Security¶
Salut is designed for trusted local networks — your home, office, or lab. All security mechanisms work automatically without configuration.
Identity¶
Every Salut instance generates a unique Ed25519 keypair on first launch. This keypair is stored in the Salut data directory and persists across restarts.
The keypair serves two purposes:
Identity — the public key’s fingerprint uniquely identifies this machine to peers.
Signing — handshake messages are signed to prove identity during pairing.
The identity is never transmitted in full. Only the fingerprint (a short hash of the public key) is shared during discovery.
Trust Model: TOFU¶
Salut uses Trust-On-First-Use (TOFU), the same model used by SSH. The first time you encounter a peer, you decide whether to trust it based on context (you recognize the machine name, you’re on your home network, etc.). Once trusted, the fingerprint is remembered.
If a peer’s fingerprint changes (which could indicate a different machine impersonating the original), the trust is invalidated and you’ll need to re-pair.
This model is pragmatic for local networks:
No certificate authority to set up or manage
No tokens to distribute (unless you want them — see Cluster Tokens)
Trust decisions are explicit and visible in the UI
Encryption¶
Peer-to-peer communication uses TLS with self-signed certificates derived from each peer’s Ed25519 identity.
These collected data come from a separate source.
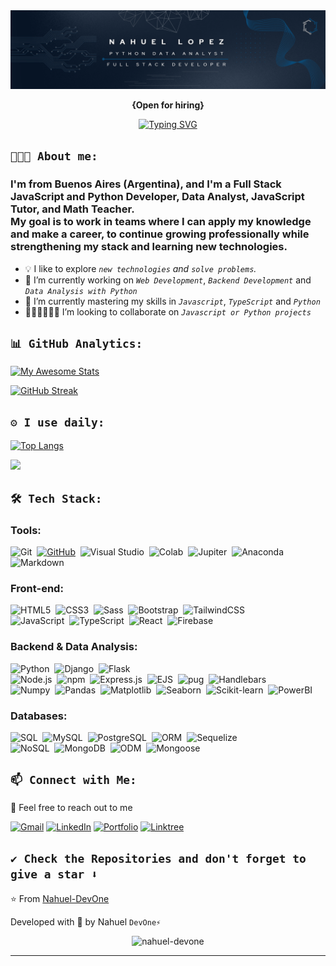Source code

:<!--
All inbuilt themes :-
dark, radical, merko, gruvbox, tokyonight, onedark, cobalt, synthwave, highcontrast, dracula, github_dark
-->

<div align="center">
  <img src="./portada-data-analyst-fs-stack.png" alt="Logo" width="1150">
</div>

<!-- <p align="center">
  <a href="https://skillicons.dev">
    <img src="https://skillicons.dev/icons?i=git,github,html,css,javascript,typescript,react,nodejs,python,django" />
  </a>
</p> -->

<!-- <div align="center">
  <a href="https://d335luupugsy2.cloudfront.net/cms%2Ffiles%2F10224%2F1644515319BADGE_2.png?utm_campaign=alura_latam_-_challenge_email_projeto_1_esp&utm_medium=email&utm_source=RD+Station">
    <img src="./insignia-github.png" alt="Logo" width="110">
  </a>
  <a href="https://d335luupugsy2.cloudfront.net/cms%2Ffiles%2F10224%2F1644516322badge.png?utm_campaign=alura_latam_-_challenge_email_projeto_2_esp&utm_medium=email&utm_source=RD+Station">
    <img src="./insignia-js.png" alt="Logo" width="110">
  </a>
  <a href="https://d335luupugsy2.cloudfront.net/cms%2Ffiles%2F10224%2F1645571154Insignia_3.png?utm_campaign=alura_latam_-_challenge_email_projeto_3_esp&utm_medium=email&utm_source=RD+Station">
    <img src="./insignia-portafolio.png" alt="Logo" width="110">
  </a>
  <a href="https://d335luupugsy2.cloudfront.net/cms%2Ffiles%2F10224%2F1650485464insignia.png?utm_campaign=alura_latam_-_challenge_email_projeto_4_esp&utm_medium=email&utm_source=RD+Station">
    <img src="./insignia-alura-geek.png" alt="Logo" width="110">
  </a>
</div> -->
<p align="center"><strong>{Open for hiring}</strong></p>

<p align="center">
  <a href="https://git.io/typing-svg"><img src="https://readme-typing-svg.demolab.com?font=Fira+Code&weight=500&size=23&duration=7000&pause=1000&color=6785C1&repeat=false&width=435&lines=Hello+world!+I+am...+Iron+Man." alt="Typing SVG" /></a>
</p>
<!-- 
  <h1 align="center"> Hello world 👋, I'm Nahuel </h1>
  <p align="center">(Open for hiring)</p> -->  

## `👨🏻‍💻 About me:`

<div>
  <h3>
    I'm from Buenos Aires (Argentina), and I'm a Full Stack JavaScript and Python Developer, Data Analyst, JavaScript Tutor, and Math Teacher.
    <br>
    My goal is to work in teams where I can apply my knowledge and make a career, to continue growing professionally while strengthening my stack and learning new technologies.
  </h3>
</div>

- 💡 I like to explore *`new technologies` and `solve problems`.*
- 🔭 I’m currently working on *`Web Development`*, *`Backend Development`* and *`Data Analysis with Python`*
- 🌱 I’m currently mastering my skills in *`Javascript`*, *`TypeScript`* and *`Python`*  
- 👨🏻‍💻👩🏻‍💻 I’m looking to collaborate on *`Javascript or Python projects`*

## `📊 GitHub Analytics:`
[![My Awesome Stats](https://awesome-github-stats.azurewebsites.net/user-stats/Nahuel-DevOne?cardType=level&theme=dark&preferLogin=false)](https://git.io/awesome-stats-card)

<!-- ![Anurag's GitHub stats](https://github-readme-stats.vercel.app/api?username=nahuel-devone&show_icons=true&theme=github_dark) -->

<!-- [![GitHub Streak](https://github-readme-streak-stats.herokuapp.com?user=nahuel-devone&theme=holi-theme&hide_border=false&date_format=M%20j%5B%2C%20Y%5D)](https://git.io/streak-stats) -->

[![GitHub Streak](https://streak-stats.demolab.com?user=Nahuel-DevOne&theme=dark)](https://git.io/streak-stats)

<!--
All inbuilt themes :-
dark, radical, merko, gruvbox, tokyonight, onedark, cobalt, synthwave, highcontrast, dracula, github_dark
-->

## `⚙️ I use daily:` 
[![Top Langs](https://github-readme-stats.vercel.app/api/top-langs/?username=nahuel-devone&layout=compact&theme=github_dark&hide_border=true)](https://github.com/nahuel-devone)

<p align="start">
  <a href="https://skillicons.dev">
    <img src="https://skillicons.dev/icons?i=git,github,html,css,javascript,typescript,react,nodejs,python,django,mysql,postgres,mongo" />
  </a>
</p>

<!-- <a href="https://developer.mozilla.org/en-US/docs/Web/HTML" target="_blank" rel="noreferrer"> <img src="https://cdn.jsdelivr.net/gh/devicons/devicon/icons/html5/html5-original-wordmark.svg" alt="html5" width="40" height="40"/></a>&nbsp; 
<a href="https://developer.mozilla.org/en-US/docs/Web/CSS" target="_blank" rel="noreferrer"> <img src="https://cdn.jsdelivr.net/gh/devicons/devicon/icons/css3/css3-original-wordmark.svg" alt="css3" width="40" height="40"/></a>&nbsp;
<a href="https://sass-lang.com" target="_blank"> <img src="https://raw.githubusercontent.com/devicons/devicon/master/icons/sass/sass-original.svg" alt="sass" width="40" height="40"/></a>&nbsp;
<a href="https://getbootstrap.com" target="_blank"> <img src="https://raw.githubusercontent.com/devicons/devicon/master/icons/bootstrap/bootstrap-plain-wordmark.svg" alt="bootstrap" width="40" height="40"/></a>&nbsp;
<a href="https://developer.mozilla.org/en-US/docs/Web/JavaScript" target="_blank" rel="noreferrer"> <img src="https://raw.githubusercontent.com/devicons/devicon/master/icons/javascript/javascript-original.svg" alt="javascript" width="40" height="40"/></a>&nbsp;
<a href="https://www.typescriptlang.org/" target="_blank"> <img src="https://raw.githubusercontent.com/devicons/devicon/master/icons/typescript/typescript-original.svg" alt="typescript" width="40" height="40"/></a>&nbsp;
<a href="https://reactjs.org/" target="_blank"> <img src="https://raw.githubusercontent.com/devicons/devicon/master/icons/react/react-original-wordmark.svg" alt="react" width="40" height="40"/></a>&nbsp;
<a href="https://nodejs.org" target="_blank"> <img src="https://raw.githubusercontent.com/devicons/devicon/master/icons/nodejs/nodejs-original-wordmark.svg" alt="nodejs" width="40" height="40"/></a>&nbsp;
<a href="https://www.python.org" target="_blank" rel="noreferrer"> <img src="https://raw.githubusercontent.com/devicons/devicon/master/icons/python/python-original.svg" alt="python" width="40" height="40"/></a>&nbsp;
<a href="https://www.mysql.com/" target="_blank"> <img src="https://raw.githubusercontent.com/devicons/devicon/master/icons/mysql/mysql-original-wordmark.svg" alt="mysql" width="40" height="40"/></a>&nbsp; 
<a href="https://www.mongodb.com/" target="_blank"> <img src="https://raw.githubusercontent.com/devicons/devicon/master/icons/mongodb/mongodb-original-wordmark.svg" alt="mysql" width="40" height="40"/></a>&nbsp;  -->

## `🛠 Tech Stack:`
### Tools:

![Git](https://img.shields.io/badge/-Git-05122A?style=flat&logo=git&logoColor=F05032)&nbsp;
[![GitHub](https://img.shields.io/badge/-GitHub-05122A?style=flat&logo=github&logoColor=lightgrey&link=https://github.com/Nahuel-DevOne)](https://github.com/Nahuel-DevOne)&nbsp;
![Visual Studio](https://img.shields.io/badge/-VSCODE-05122A?style=flat&logo=Visual-Studio-Code&logoColor=007ACC&link=https://code.visualstudio.com/)&nbsp;
![Colab](https://img.shields.io/badge/-Colab-05122A?style=flat&logo=google-colab)&nbsp;
![Jupiter](https://img.shields.io/badge/-Jupyter-05122A?style=flat&logo=jupyter)&nbsp;
![Anaconda](https://img.shields.io/badge/-Anaconda-05122A?style=flat&logo=anaconda)&nbsp;
![Markdown](https://img.shields.io/badge/-Markdown-05122A?style=flat&logo=markdown)

### Front-end:
![HTML5](https://img.shields.io/badge/-HTML5-05122A?style=flat&logo=html5&logoColor=F05032&link=https://developer.mozilla.org/es/docs/Glossary/HTML5)&nbsp;
![CSS3](https://img.shields.io/badge/-CSS3-05122A?style=flat&logo=CSS3&logoColor=1572B6)&nbsp;
![Sass](https://img.shields.io/badge/-Sass-05122A?style=flat&logo=sass&logoColor=cc6699)&nbsp;
![Bootstrap](https://img.shields.io/badge/-Bootstrap-05122A?style=flat&logo=bootstrap&logoColor=563D7C)&nbsp;
![TailwindCSS](https://img.shields.io/badge/-Tailwindcss-05122A?style=flat&logo=tailwindcss&link=https://getbootstrap.com/)\
![JavaScript](https://img.shields.io/badge/-JavaScript-05122A?style=flat&logo=javascript)&nbsp;
![TypeScript](https://img.shields.io/badge/-TypeScript-05122A?style=flat&logo=typescript&logoColor=007ACC)&nbsp;
![React](https://img.shields.io/badge/-React-05122A?style=flat&logo=React&logoColor=61DAFB)&nbsp;
![Firebase](https://img.shields.io/badge/-Firebase-05122A?style=flat&logo=Firebase&logoColor=FFA611)

### Backend & Data Analysis:

![Python](https://img.shields.io/badge/-Python-05122A?style=flat&logo=python&logoColor=blue)&nbsp;
![Django](https://img.shields.io/badge/-Django-05122A?style=flat&logo=django&logoColor=darkgreen)&nbsp;
![Flask](https://img.shields.io/badge/-Flask-05122A?style=flat&logo=flask)\
![Node.js](https://img.shields.io/badge/-Node.js-05122A?style=flat&logo=node.js&logoColor=darkgreen)&nbsp;
![npm](https://img.shields.io/badge/-npm-05122A?style=flat&logo=npm&logoColor=darkred)&nbsp;
![Express.js](https://img.shields.io/badge/-Express-05122A?style=flat&logo=Express&logoColor=lightgrey)&nbsp;
![EJS](https://img.shields.io/badge/-EJS-05122A?style=flat)&nbsp;
![pug](https://img.shields.io/badge/-pug-05122A?style=flat&logo=pug&logoColor=A86454)&nbsp;
![Handlebars](https://img.shields.io/badge/-Handlebars-05122A?style=flat&logo=handlebars.js&logoColor=A86454)\
![Numpy](https://img.shields.io/badge/-Numpy-05122A?style=flat&logo=numpy&logoColor=55a6ca)&nbsp;
![Pandas](https://img.shields.io/badge/-Pandas-05122A?style=flat&logo=pandas&logoColor=white)&nbsp;
![Matplotlib](https://img.shields.io/badge/-Matplotlib-05122A?style=flat&logo=matplotlib&logoColor=white)&nbsp;
![Seaborn](https://img.shields.io/badge/-Seaborn-05122A?style=flat&logo=Seaborn&logoColor=white)&nbsp;
![Scikit-learn](https://img.shields.io/badge/-Scikit_Learn-05122A?style=flat&logo=scikit-learn&logoColor=white)&nbsp;
![PowerBI](https://img.shields.io/badge/-Power_BI-05122A?style=flat&logo=power-bi&logoColor=yellow)


### Databases:

![SQL](https://img.shields.io/badge/-SQL:-05122A?style=flat&logo=sql&logoColor=FFA611)&nbsp;
![MySQL](https://img.shields.io/badge/-MySQL-05122A?style=flat&logo=MySQL&logoColor=FFA611)&nbsp;
![PostgreSQL](https://img.shields.io/badge/-PostgreSQL-05122A?style=flat&logo=PostgreSQL&logoColor=316192)&nbsp;
![ORM](https://img.shields.io/badge/-ORM:-05122A?style=flat&logo=orm&logoColor=FFA611)&nbsp;
![Sequelize](https://img.shields.io/badge/Sequelize-05122A?style=flat&logo=Sequelize&logoColor=52B0E7)\
![NoSQL](https://img.shields.io/badge/-NoSQL:-05122A?style=flat&logo=NoSQL&logoColor=lightgreen)&nbsp;
![MongoDB](https://img.shields.io/badge/-MongoDB-05122A?style=flat&logo=mongoDB&logoColor=lightgreen)&nbsp;
![ODM](https://img.shields.io/badge/-ODM:-05122A?style=flat&logo=sql&logoColor=FFA611)&nbsp;
![Mongoose](https://img.shields.io/badge/-Mongoose-05122A?style=flat&logo=mongoose&logoColor=a43433)&nbsp;

<!-- ![C](https://img.shields.io/badge/-C-05122A?style=flat&logo=C&logoColor=A8B9CC)&nbsp;
![C++](https://img.shields.io/badge/-C++-05122A?style=flat&logo=C%2B%2B&logoColor=00599C)&nbsp;
![R (Statistics)](https://img.shields.io/badge/-R-05122A?style=flat&logo=R&logoColor=276DC3) -->


<!-- alternative: How to reach me -->
## `📫 Connect with Me:`
💬 Feel free to reach out to me

[![Gmail](https://img.shields.io/badge/-GMAIL-D14836?style=for-the-badge&logo=gmail&logoColor=white)](mailto:nahuel.developer1@gmail.com)
[![LinkedIn](https://img.shields.io/badge/LinkedIn-informational?style=for-the-badge&logo=linkedin&logoColor=fff&color=0077B5)](https://www.linkedin.com/in/nahuel-developer/)
[![Portfolio](https://img.shields.io/badge/-Portfolio-lightgray?style=for-the-badge&logo=stackoverflow&logoColor=white)](https://nahuel-devone.github.io/portfolio/)
[![Linktree](https://img.shields.io/badge/-Linktree-323330?style=for-the-badge&logo=linktree&logoColor=#41e45f)](https://linktr.ee/nahuel.lopez)

## `✔️ Check the Repositories and don't forget to give a star ⬇️`

:star: From [Nahuel-DevOne](https://github.com/Nahuel-DevOne)

Developed with 💙 by Nahuel `DevOne⚡`

<!-- [![ForTheBadge built-with-love](http://ForTheBadge.com/images/badges/built-with-love.svg)](https://GitHub.com/Nahuel-Devone/)   -->

<div align="center"> 
  <!--Contador de visitas-->
  <img src="https://komarev.com/ghpvc/?username=nahuel-devone&label=Profile%20views&color=blue&style=plastic" alt="nahuel-devone" />
</div>
 
***************************************************************
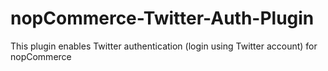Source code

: # nopCommerce-Twitter-Auth-Plugin
This plugin enables Twitter authentication (login using Twitter account) for nopCommerce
This ensures:
Confidentiality — activations and inference data are encrypted in transit.
Integrity — data cannot be tampered with between peers.
Authentication — the TLS certificate is bound to the peer’s identity key.
Since Salut peers verify each other by fingerprint (not by certificate chain), self-signed certificates provide the same security guarantees as CA-signed ones for this use case.
Pairing Handshake¶
When two peers pair, they perform a signed handshake:
Peer A sends a pairing request including its fingerprint.
Peer B verifies the fingerprint matches what it saw during mDNS discovery.
On acceptance, both sides sign a handshake message with their Ed25519 keys.
Each side verifies the other’s signature.
The trust relationship is recorded in the local database.
This ensures both peers are who they claim to be before any inference data flows.
Data Flow¶
Understanding what data moves where:
On your local network:
mDNS advertisements (display name, port, GPU info, fingerprint) — visible to all devices on the network
Inference requests and responses between paired peers — encrypted via TLS
Model activations during distributed inference — encrypted via TLS
To the internet:
Model downloads from Hugging Face (first use only, cached locally after)
Nothing else — no telemetry, no analytics, no phone-home
Stored locally:
Ed25519 identity keypair
Peer trust database (fingerprints and trust states)
Settings (JSON)
Cached model weights (in Hugging Face cache directory)
API Key¶
The optional API key (configured in Settings) protects the HTTP API from unauthorized local clients. It does not affect peer-to-peer communication, which is secured by the fingerprint-based trust model.
When set, all API requests must include:
Authorization: Bearer your-api-key
This is useful when you want to restrict which local applications can query the inference API. Without an API key, any process on the machine (or network, if the port is reachable) can send requests.
Threat Model¶
Salut is designed for trusted local networks. It assumes:
Your local network is not hostile (you trust the devices on it, or at least can identify them)
Physical access to the machine implies full access (no attempt to protect against local root)
The mDNS advertisement is inherently visible to all network participants
Salut does not protect against:
Malicious devices on the same network that you accidentally pair with (but the pairing flow makes this a deliberate action)
Network-level attacks from outside your LAN (don’t expose port 7258 to the internet)
Compromise of the identity key (stored in plaintext in the data directory)
For multi-site or internet-facing deployments, consider running Salut behind a VPN or firewall.